Go through the data line by line. Copy each one holding the string "begin".

Rendered images with source text
◆ ◆ ◆ ◆ ◆ ◆ ◆
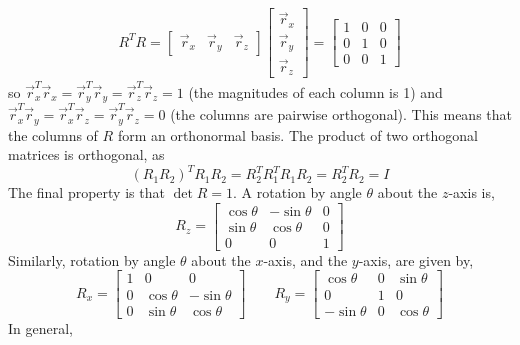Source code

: \documentclass[letterpaper,12pt]{article}
\begin{document}
\begin{itemize}
    \begin{align*}
        R^T R = \begin{bmatrix} \vec{r}_x & \vec{r}_y & \vec{r}_z \end{bmatrix} \begin{bmatrix} \vec{r}_x \\ \vec{r}_y \\ \vec{r}_z \end{bmatrix} = \begin{bmatrix} 1 & 0 & 0 \\ 0 & 1 & 0 \\ 0 & 0 & 1 \end{bmatrix}
    \end{align*}
    so $\vec{r}_x^T \vec{r}_x = \vec{r}_y^T \vec{r}_y = \vec{r}_z^T \vec{r}_z = 1$ (the magnitudes of each column is 1) and $\vec{r}_x^T \vec{r}_y = \vec{r}_x^T \vec{r}_z = \vec{r}_y^T \vec{r}_z = 0$ (the columns are pairwise orthogonal). This means that the columns of $R$ form an orthonormal basis. The product of two orthogonal matrices is orthogonal, as
    \begin{equation*}
        (R_1 R_2)^T R_1 R_2 = R_2^T R_1^T R_1 R_2 = R_2^T R_2 = I
    \end{equation*}
    The final property is that $\det{R} = 1$. A rotation by angle $\theta$ about the $z$-axis is,
    \begin{equation*}
        \boxed{R_z = \begin{bmatrix} \cos{\theta} & -\sin{\theta} & 0 \\ \sin{\theta} & \cos{\theta} & 0 \\ 0 & 0 & 1 \end{bmatrix}}
    \end{equation*}
    Similarly, rotation by angle $\theta$ about the $x$-axis, and the $y$-axis, are given by,
    \begin{equation*}
        \boxed{R_x = \begin{bmatrix} 1 & 0 & 0 \\ 0 & \cos{\theta} & -\sin{\theta} \\ 0 & \sin{\theta} & \cos{\theta} \end{bmatrix}} \qquad \boxed{R_y = \begin{bmatrix} \cos{\theta} & 0 & \sin{\theta} \\ 0 & 1 & 0 \\ -\sin{\theta} & 0 & \cos{\theta} \end{bmatrix}}
    \end{equation*}
    In general,

\end{itemize}
\end{document}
◆ ◆ ◆ ◆ ◆ ◆ ◆
▶ **Answer to this problem**
\begin{document}
\begin{itemize}
    \begin{align*}
        R^T R = \begin{bmatrix} \vec{r}_x & \vec{r}_y & \vec{r}_z \end{bmatrix} \begin{bmatrix} \vec{r}_x \\ \vec{r}_y \\ \vec{r}_z \end{bmatrix} = \begin{bmatrix} 1 & 0 & 0 \\ 0 & 1 & 0 \\ 0 & 0 & 1 \end{bmatrix}
    \begin{equation*}
    \begin{equation*}
        \boxed{R_z = \begin{bmatrix} \cos{\theta} & -\sin{\theta} & 0 \\ \sin{\theta} & \cos{\theta} & 0 \\ 0 & 0 & 1 \end{bmatrix}}
    \begin{equation*}
        \boxed{R_x = \begin{bmatrix} 1 & 0 & 0 \\ 0 & \cos{\theta} & -\sin{\theta} \\ 0 & \sin{\theta} & \cos{\theta} \end{bmatrix}} \qquad \boxed{R_y = \begin{bmatrix} \cos{\theta} & 0 & \sin{\theta} \\ 0 & 1 & 0 \\ -\sin{\theta} & 0 & \cos{\theta} \end{bmatrix}}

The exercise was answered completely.